It’s Sunday morning after one of the hardest yet most beautiful days of my life. It is unbelievably difficult to put the shell of a loved one in the ground, especially a child that you have the innate sentiment and God given charge to care for and protect from all harm. When that could not be done, we surrendered to God’s marvelous and mysterious plan. While wonderful to be around about 700 friends, nothing puts salve over a deep and wide hole created by the absence of an integral part of the family. Nevertheless, the songs were truly beautiful. The tributes were rich and meaningful. The sermon was perfect. The video tribute brought smiles. It is humbling to know that a child barely half my age made a splash as big as Mitch did in this world. But, it was an enormous splash- not for himself, but for Christ. Even to greet those who came to know Christ or were spurred on their growth with Christ by our son made us humbly proud.
Then I woke this morning on my favorite day of the week (52 of them every year)- Sunday. I was so lost by time that it wasn’t until I rose that I remembered it is Sunday. It was still dark, but not for long. It was that way more than 2,000 years ago at Calvary. We worship today, Sunday, around the world as a whole community. Our culture may have lost much of its memory of deep spirituality. Our culture has definitely lost its memory of why Christians have chosen Sundays to gather. It has nothing to do with its proximity to the Saturday Sabbath. It could be a Tuesday or Wednesday. But, it is Sunday. We remember Jesus’ resurrection. Death conquered! Satan’s challenge vanquished! The birth of hope! A confidence emerged on that day that nothing, absolutely nothing could keep Jesus down or anyone whom he chose or who chose him. It was a day that took the sting out of death and the rancid smell of suffering without answers from the struggles in this world.
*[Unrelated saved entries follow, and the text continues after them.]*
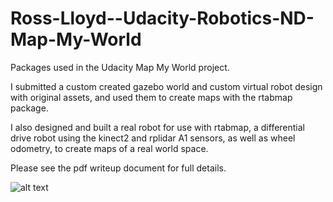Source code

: # Ross-Lloyd--Udacity-Robotics-ND-Map-My-World

Packages used in the Udacity Map My World project. 

I submitted a custom created gazebo world and custom virtual robot design with original assets, and used them to create maps with the rtabmap package.

I also designed and built a real robot for use with rtabmap, a differential drive robot using the kinect2 and rplidar A1 sensors, as well as wheel odometry, to create maps of a real world space.

Please see the pdf writeup document for full details.


![alt text](https://github.com/RossPLloyd/Ross-Lloyd--Udacity-Robotics-ND-Map-My_World/blob/master/gbot-profile.png)
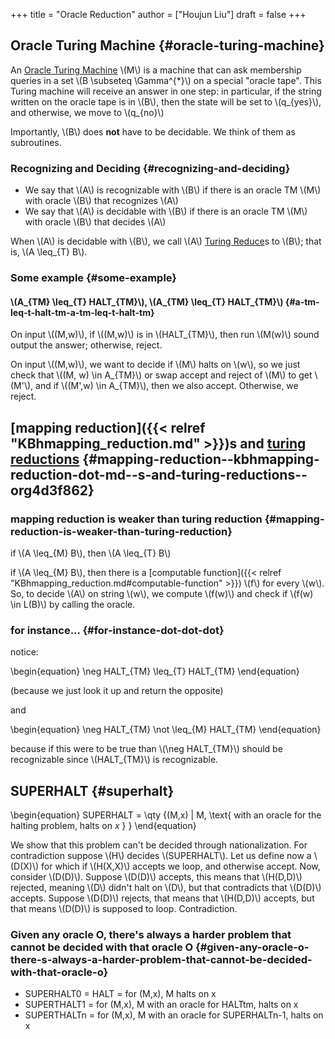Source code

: +++
title = "Oracle Reduction"
author = ["Houjun Liu"]
draft = false
+++

## Oracle Turing Machine {#oracle-turing-machine}

An [Oracle Turing Machine](#oracle-turing-machine) \\(M\\) is a machine that can ask membership queries in a set \\(B \subseteq \Gamma^{\*}\\) on a special "oracle tape". This Turing machine will receive an answer in one step: in particular, if the string written on the oracle tape is in \\(B\\), then the state will be set to \\(q\_{yes}\\), and otherwise, we move to \\(q\_{no}\\)

Importantly, \\(B\\) does **not** have to be decidable. We think of them as subroutines.


### Recognizing and Deciding {#recognizing-and-deciding}

-   We say that \\(A\\) is recognizable with \\(B\\) if there is an oracle TM \\(M\\) with oracle \\(B\\) that recognizes \\(A\\)
-   We say that \\(A\\) is decidable with \\(B\\) if there is an oracle TM \\(M\\) with oracle \\(B\\) that decides \\(A\\)

When \\(A\\) is decidable with \\(B\\), we call \\(A\\) [Turing Reduce](#oracle-turing-machine)s to \\(B\\); that is, \\(A \leq\_{T} B\\).


### Some example {#some-example}


#### \\(A\_{TM} \leq\_{T} HALT\_{TM}\\), \\(A\_{TM} \leq\_{T} HALT\_{TM}\\) {#a-tm-leq-t-halt-tm-a-tm-leq-t-halt-tm}

On input \\((M,w)\\), if \\((M,w)\\) is in \\(HALT\_{TM}\\), then run \\(M(w)\\) sound output the answer; otherwise, reject.

On input \\((M,w)\\), we want to decide if \\(M\\) halts on \\(w\\), so we just check that \\((M, w) \in A\_{TM}\\) or swap accept and reject of \\(M\\) to get \\(M'\\), and if \\((M',w) \in A\_{TM}\\), then we also accept. Otherwise, we reject.


## [mapping reduction]({{< relref "KBhmapping_reduction.md" >}})s and [turing reductions](#oracle-turing-machine) {#mapping-reduction--kbhmapping-reduction-dot-md--s-and-turing-reductions--org4d3f862}


### mapping reduction is weaker than turing reduction {#mapping-reduction-is-weaker-than-turing-reduction}

if \\(A \leq\_{M} B\\), then \\(A \leq\_{T} B\\)

if \\(A \leq\_{M} B\\), then there is a [computable function]({{< relref "KBhmapping_reduction.md#computable-function" >}}) \\(f\\) for every \\(w\\). So, to decide \\(A\\) on string \\(w\\), we compute \\(f(w)\\) and check if \\(f(w) \in L(B)\\) by calling the oracle.


### for instance... {#for-instance-dot-dot-dot}

notice:

\begin{equation}
\neg HALT\_{TM} \leq\_{T} HALT\_{TM}
\end{equation}

(because we just look it up and return the opposite)

and

\begin{equation}
\neg HALT\_{TM} \not \leq\_{M} HALT\_{TM}
\end{equation}

because if this were to be true than \\(\neg HALT\_{TM}\\) should be recognizable since \\(HALT\_{TM}\\) is recognizable.


## SUPERHALT {#superhalt}

\begin{equation}
SUPERHALT = \qty {(M,x) | M, \text{ with an oracle for the halting problem, halts on $x$ } }
\end{equation}

We show that this problem can't be decided through nationalization. For contradiction suppose \\(H\\) decides \\(SUPERHALT\\). Let us define now a \\(D(X)\\) for which if \\(H(X,X)\\)  accepts we loop, and otherwise accept. Now, consider \\(D(D)\\). Suppose \\(D(D)\\) accepts, this means that \\(H(D,D)\\) rejected, meaning \\(D\\) didn't halt on \\(D\\), but that contradicts that \\(D(D)\\) accepts. Suppose \\(D(D)\\) rejects, that means that \\(H(D,D)\\) accepts, but that means \\(D(D)\\) is supposed to loop. Contradiction.


### Given any oracle O, there's always a harder problem that cannot be decided with that oracle O {#given-any-oracle-o-there-s-always-a-harder-problem-that-cannot-be-decided-with-that-oracle-o}

-   SUPERHALT0 = HALT = for (M,x), M halts on x
-   SUPERTHALT1 = for (M,x), M with an oracle for HALTtm, halts on x
-   SUPERTHALTn = for (M,x), M with an oracle for SUPERHALTn-1, halts on x
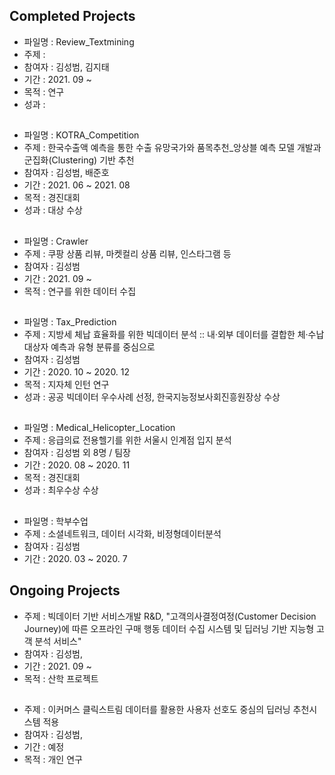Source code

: ## Completed Projects
- 파일명 : Review_Textmining
- 주제 :
- 참여자 : 김성범, 김지태
- 기간 : 2021. 09 ~
- 목적 : 연구
- 성과 : 

##
- 파일명 : KOTRA_Competition
- 주제 : 한국수출액 예측을 통한 수출 유망국가와 품목추천_앙상블 예측 모델 개발과 군집화(Clustering) 기반 추천
- 참여자 : 김성범, 배준호
- 기간 : 2021. 06 ~ 2021. 08
- 목적 : 경진대회
- 성과 : 대상 수상

## 
- 파일명 : Crawler
- 주제 : 쿠팡 상품 리뷰, 마켓컬리 상품 리뷰, 인스타그램 등
- 참여자 : 김성범
- 기간 : 2021. 09 ~
- 목적 : 연구를 위한 데이터 수집

##
- 파일명 : Tax_Prediction
- 주제 : 지방세 체납 효율화를 위한 빅데이터 분석 :: 내·외부 데이터를 결합한 체·수납 대상자 예측과 유형 분류를 중심으로
- 참여자 : 김성범
- 기간 : 2020. 10 ~ 2020. 12
- 목적 : 지자체 인턴 연구
- 성과 : 공공 빅데이터 우수사례 선정, 한국지능정보사회진흥원장상 수상

##
- 파일명 : Medical_Helicopter_Location
- 주제 : 응급의료 전용헬기를 위한 서울시 인계점 입지 분석
- 참여자 : 김성범 외 8명 / 팀장
- 기간 : 2020. 08 ~ 2020. 11
- 목적 : 경진대회
- 성과 : 최우수상 수상

##
- 파일명 : 학부수업
- 주제 : 소셜네트워크, 데이터 시각화, 비정형데이터분석
- 참여자 : 김성범
- 기간 : 2020. 03 ~ 2020. 7

## Ongoing Projects
- 주제 : 빅데이터 기반 서비스개발 R&D, "고객의사결정여정(Customer Decision Journey)에 따른 오프라인 구매 행동 데이터 수집 시스템 및 딥러닝 기반 지능형 고객 분석 서비스"
- 참여자 : 김성범, 
- 기간 : 2021. 09 ~ 
- 목적 : 산학 프로젝트

##
- 주제 : 이커머스 클릭스트림 데이터를 활용한 사용자 선호도 중심의 딥러닝 추천시스템 적용
- 참여자 : 김성범, 
- 기간 : 예정
- 목적 : 개인 연구
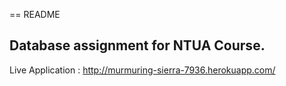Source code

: == README

## Database assignment for NTUA Course.

Live Application : http://murmuring-sierra-7936.herokuapp.com/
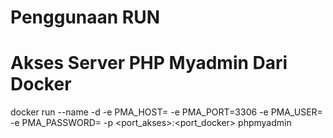 # Penggunaan RUN

# Akses Server PHP Myadmin Dari Docker
docker run --name <nama> -d -e PMA_HOST=<ip> -e PMA_PORT=3306 -e PMA_USER=<user> -e PMA_PASSWORD=<passwd> -p <port_akses>:<port_docker> phpmyadmin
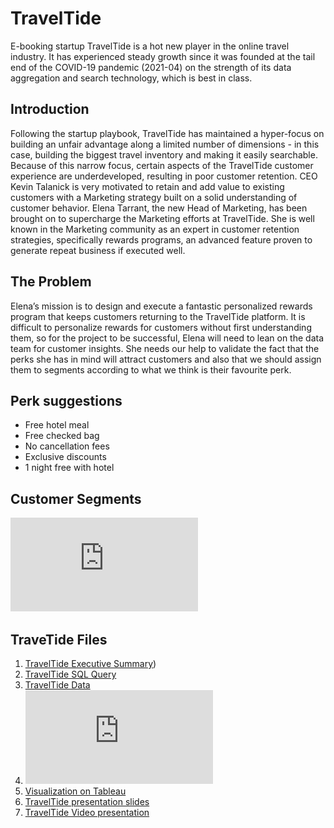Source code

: # TravelTide
E-booking startup TravelTide is a hot new player in the online travel industry. It has experienced steady growth since it was founded at the tail end of the COVID-19 pandemic (2021-04) on the strength of its data aggregation and search technology, which is best in class.
## Introduction
Following the startup playbook, TravelTide has maintained a hyper-focus on building an unfair advantage along a limited number of dimensions - in this case, building the biggest travel inventory and making it easily searchable. Because of this narrow focus, certain aspects of the TravelTide customer experience are underdeveloped, resulting in poor customer retention. CEO Kevin Talanick is very motivated to retain and add value to existing customers with a Marketing strategy built on a solid understanding of customer behavior.
Elena Tarrant, the new Head of Marketing, has been brought on to supercharge the Marketing efforts at TravelTide. She is well known in the Marketing community as an expert in customer retention strategies, specifically rewards programs, an advanced feature proven to generate repeat business if executed well. 
## The Problem
Elena’s mission is to design and execute a fantastic personalized rewards program that keeps customers returning to the TravelTide platform. It is difficult to personalize rewards for customers without first understanding them, so for the project to be successful, Elena will need to lean on the data team for customer insights. She needs our help to validate the fact that the perks she has in mind will attract customers and also that we should assign them to segments according to what we think is their favourite perk.
## Perk suggestions
- Free hotel meal
- Free checked bag
- No cancellation fees
- Exclusive discounts
- 1 night free with hotel
## Customer Segments
![TravelTide customer segments](https://github.com/alindacode/TravelTide/blob/main/TravelTide_customer_segmentation.pdf)

## TraveTide Files
1. [TravelTide Executive Summary](https://github.com/alindacode/TravelTide/blob/main/TravelTide%20Executive%20summary.pdf))
2. [TravelTide SQL Query](https://github.com/alindacode/TravelTide/blob/main/TravelTide_Dorothy_Alinda_SQL_Query.pdf)
3. [TravelTide Data](https://github.com/alindacode/TravelTide/blob/main/TravelTide_final_data_Dorothy_Alinda.csv)
4. ![Customer Segmentation](https://github.com/alindacode/TravelTide/blob/main/TravelTide_customer_segmentation.pdf)
5. [Visualization on Tableau](https://public.tableau.com/app/profile/dorothy.alinda/viz/TravelTideMasteryproject/Dashboard1) 
6. [TravelTide presentation slides](https://docs.google.com/presentation/d/1OlcZB4M-x3FQI5QXDSEsMwpU6SVkw2wJxG6LDx5xy2s/edit?usp=sharing) 
7. [TravelTide Video presentation](https://www.loom.com/share/12e266e9a73941c5abb86fd92ef1aa36?sid=5eec7ee4-80bd-4981-88bd-cc1215ef6aee) 

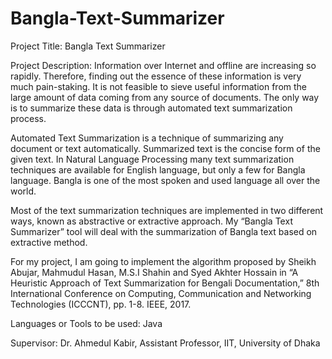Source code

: # Bangla-Text-Summarizer

Project Title: Bangla Text Summarizer

Project Description: Information over Internet and offline are increasing so rapidly. Therefore, finding out the essence of these information is very much pain-staking.
It is not feasible to sieve useful information from the large amount of data coming from any source of documents. The only way is to summarize these data is through automated
text summarization process.

Automated Text Summarization is a technique of summarizing any document or text automatically. Summarized text is the concise form of the given text. In Natural Language 
Processing many text summarization techniques are available for English language, but only a few for Bangla language. Bangla is one of the most spoken and used language all 
over the world.

Most of the text summarization techniques are implemented in two different ways, known as abstractive or extractive approach. My “Bangla Text Summarizer” tool will deal with the summarization of Bangla text based on extractive method.

For my project, I am going to implement the algorithm proposed by Sheikh Abujar, Mahmudul Hasan, M.S.I Shahin and Syed Akhter Hossain in “A Heuristic Approach of Text Summarization for Bengali Documentation,” 8th International Conference on Computing, Communication and Networking Technologies (ICCCNT), pp. 1-8. IEEE, 2017.

Languages or Tools to be used: Java

Supervisor:
Dr. Ahmedul Kabir,
Assistant Professor,
IIT, University of Dhaka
The memorial service was a great tribute. It was a wonderful celebration. But, its sweetness was solidified by what happened on Sunday more than 2,000 years ago. The sun is trying to rise, making the day official. We will go to join our fellow worshippers today on Sunday, as always, wherever we are. And, the focus will not be on Mitch. It shouldn’t be. It will be on Mitch’s Savior, his Hope, the Lover of his soul- mine too. Our worship will be of the One who made us, sustains us, saved us, regularly delivers us, shapes us, sanctifies us, calls us, fills us, uses us, corrects us and joins us together with a bond that is deeper than any human bond. I’m so glad its Sunday. I’m so glad Sunday rolls around every seven days, so we get to remind ourselves again when we have been too busy to remember that God can fix whatever we or the world may have broken over the past six days. I’m glad that God Sundays roll around every seven days to remind me that even the deep loss we feel over a life that didn’t have the conclusion we wanted, has a wonderful finish nonetheless- an eternity filled with carrying out our ultimate call: worshipping Him.